Your response must be made up of each line in the data below that contains the string "algo".
'''
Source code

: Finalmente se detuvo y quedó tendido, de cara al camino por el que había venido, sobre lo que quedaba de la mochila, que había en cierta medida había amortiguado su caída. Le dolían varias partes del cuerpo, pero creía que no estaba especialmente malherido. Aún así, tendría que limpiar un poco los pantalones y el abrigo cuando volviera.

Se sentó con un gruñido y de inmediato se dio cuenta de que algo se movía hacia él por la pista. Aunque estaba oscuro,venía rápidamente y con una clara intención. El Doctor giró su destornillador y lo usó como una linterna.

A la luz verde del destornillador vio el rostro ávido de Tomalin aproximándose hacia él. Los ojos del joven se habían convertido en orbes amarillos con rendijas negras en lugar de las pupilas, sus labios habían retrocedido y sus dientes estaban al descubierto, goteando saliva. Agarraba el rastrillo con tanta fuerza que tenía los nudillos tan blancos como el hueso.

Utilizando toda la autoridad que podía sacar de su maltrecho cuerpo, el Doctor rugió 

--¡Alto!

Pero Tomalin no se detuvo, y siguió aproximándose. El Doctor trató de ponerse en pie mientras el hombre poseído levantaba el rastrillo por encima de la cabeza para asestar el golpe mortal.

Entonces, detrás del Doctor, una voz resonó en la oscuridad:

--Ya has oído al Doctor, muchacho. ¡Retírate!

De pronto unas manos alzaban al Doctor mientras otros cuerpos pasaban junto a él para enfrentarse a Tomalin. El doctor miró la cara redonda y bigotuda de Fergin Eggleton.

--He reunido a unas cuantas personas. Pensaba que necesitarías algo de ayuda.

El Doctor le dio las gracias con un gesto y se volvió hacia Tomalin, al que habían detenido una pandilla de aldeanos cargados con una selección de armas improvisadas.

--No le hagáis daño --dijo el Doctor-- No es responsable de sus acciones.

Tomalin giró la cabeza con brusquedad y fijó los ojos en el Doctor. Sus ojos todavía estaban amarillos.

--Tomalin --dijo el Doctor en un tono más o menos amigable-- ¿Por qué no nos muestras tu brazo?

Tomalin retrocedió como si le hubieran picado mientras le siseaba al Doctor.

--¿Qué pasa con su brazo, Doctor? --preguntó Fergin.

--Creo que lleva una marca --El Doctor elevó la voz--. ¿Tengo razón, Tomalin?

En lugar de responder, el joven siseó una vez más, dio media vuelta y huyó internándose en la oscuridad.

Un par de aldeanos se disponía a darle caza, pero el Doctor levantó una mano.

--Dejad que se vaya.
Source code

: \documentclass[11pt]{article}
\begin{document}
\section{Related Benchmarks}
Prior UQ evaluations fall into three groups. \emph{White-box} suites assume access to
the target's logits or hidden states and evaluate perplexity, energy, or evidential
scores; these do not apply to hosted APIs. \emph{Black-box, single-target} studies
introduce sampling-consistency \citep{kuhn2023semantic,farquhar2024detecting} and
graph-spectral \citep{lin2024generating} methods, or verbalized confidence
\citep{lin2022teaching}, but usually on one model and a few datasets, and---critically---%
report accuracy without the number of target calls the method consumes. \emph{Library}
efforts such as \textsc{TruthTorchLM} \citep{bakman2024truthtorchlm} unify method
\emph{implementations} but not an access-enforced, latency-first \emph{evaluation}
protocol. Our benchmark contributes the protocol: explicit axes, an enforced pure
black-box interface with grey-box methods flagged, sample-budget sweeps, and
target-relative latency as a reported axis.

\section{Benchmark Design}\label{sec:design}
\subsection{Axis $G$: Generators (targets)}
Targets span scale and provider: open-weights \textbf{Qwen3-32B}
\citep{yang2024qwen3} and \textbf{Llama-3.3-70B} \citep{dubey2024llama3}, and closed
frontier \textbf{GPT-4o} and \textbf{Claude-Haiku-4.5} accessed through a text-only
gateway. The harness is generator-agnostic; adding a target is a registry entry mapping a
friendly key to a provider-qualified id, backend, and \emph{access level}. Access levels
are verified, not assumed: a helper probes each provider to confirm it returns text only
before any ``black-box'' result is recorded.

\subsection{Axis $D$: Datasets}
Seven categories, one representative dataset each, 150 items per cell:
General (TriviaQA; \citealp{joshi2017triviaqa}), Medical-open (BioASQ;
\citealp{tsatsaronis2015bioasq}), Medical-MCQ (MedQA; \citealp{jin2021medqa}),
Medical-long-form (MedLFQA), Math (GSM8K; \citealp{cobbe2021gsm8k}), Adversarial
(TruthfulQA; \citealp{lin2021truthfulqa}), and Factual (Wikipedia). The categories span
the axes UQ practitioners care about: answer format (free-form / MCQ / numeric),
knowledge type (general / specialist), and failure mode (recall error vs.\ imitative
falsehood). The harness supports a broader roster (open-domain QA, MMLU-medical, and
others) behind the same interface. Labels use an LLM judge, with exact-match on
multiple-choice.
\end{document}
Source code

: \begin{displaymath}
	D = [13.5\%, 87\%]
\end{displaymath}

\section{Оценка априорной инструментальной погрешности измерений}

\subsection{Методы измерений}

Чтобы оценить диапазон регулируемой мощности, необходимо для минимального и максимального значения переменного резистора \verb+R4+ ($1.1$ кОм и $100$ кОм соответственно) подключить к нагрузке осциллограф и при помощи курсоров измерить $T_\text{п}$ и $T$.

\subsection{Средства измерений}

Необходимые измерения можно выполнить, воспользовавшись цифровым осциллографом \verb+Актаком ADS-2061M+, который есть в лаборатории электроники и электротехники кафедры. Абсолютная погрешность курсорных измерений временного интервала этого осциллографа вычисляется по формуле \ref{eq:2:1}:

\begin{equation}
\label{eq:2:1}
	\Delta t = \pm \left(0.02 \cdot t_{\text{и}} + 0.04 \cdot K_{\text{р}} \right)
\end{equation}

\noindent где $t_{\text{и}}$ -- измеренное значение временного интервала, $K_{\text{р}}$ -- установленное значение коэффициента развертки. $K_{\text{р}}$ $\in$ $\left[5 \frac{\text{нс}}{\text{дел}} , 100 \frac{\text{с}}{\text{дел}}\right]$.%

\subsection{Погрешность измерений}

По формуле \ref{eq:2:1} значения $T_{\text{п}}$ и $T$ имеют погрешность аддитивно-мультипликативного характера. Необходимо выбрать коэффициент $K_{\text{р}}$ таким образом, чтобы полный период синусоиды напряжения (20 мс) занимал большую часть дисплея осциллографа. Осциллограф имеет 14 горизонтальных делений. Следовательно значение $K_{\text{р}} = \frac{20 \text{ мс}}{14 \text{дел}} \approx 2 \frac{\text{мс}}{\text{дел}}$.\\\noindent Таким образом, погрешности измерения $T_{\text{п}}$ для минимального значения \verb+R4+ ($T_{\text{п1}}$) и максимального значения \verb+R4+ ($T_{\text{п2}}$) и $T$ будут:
'''
#### EXPECTED OUTPUT
Se sentó con un gruñido y de inmediato se dio cuenta de que algo se movía hacia él por la pista. Aunque estaba oscuro,venía rápidamente y con una clara intención. El Doctor giró su destornillador y lo usó como una linterna.
--He reunido a unas cuantas personas. Pensaba que necesitarías algo de ayuda.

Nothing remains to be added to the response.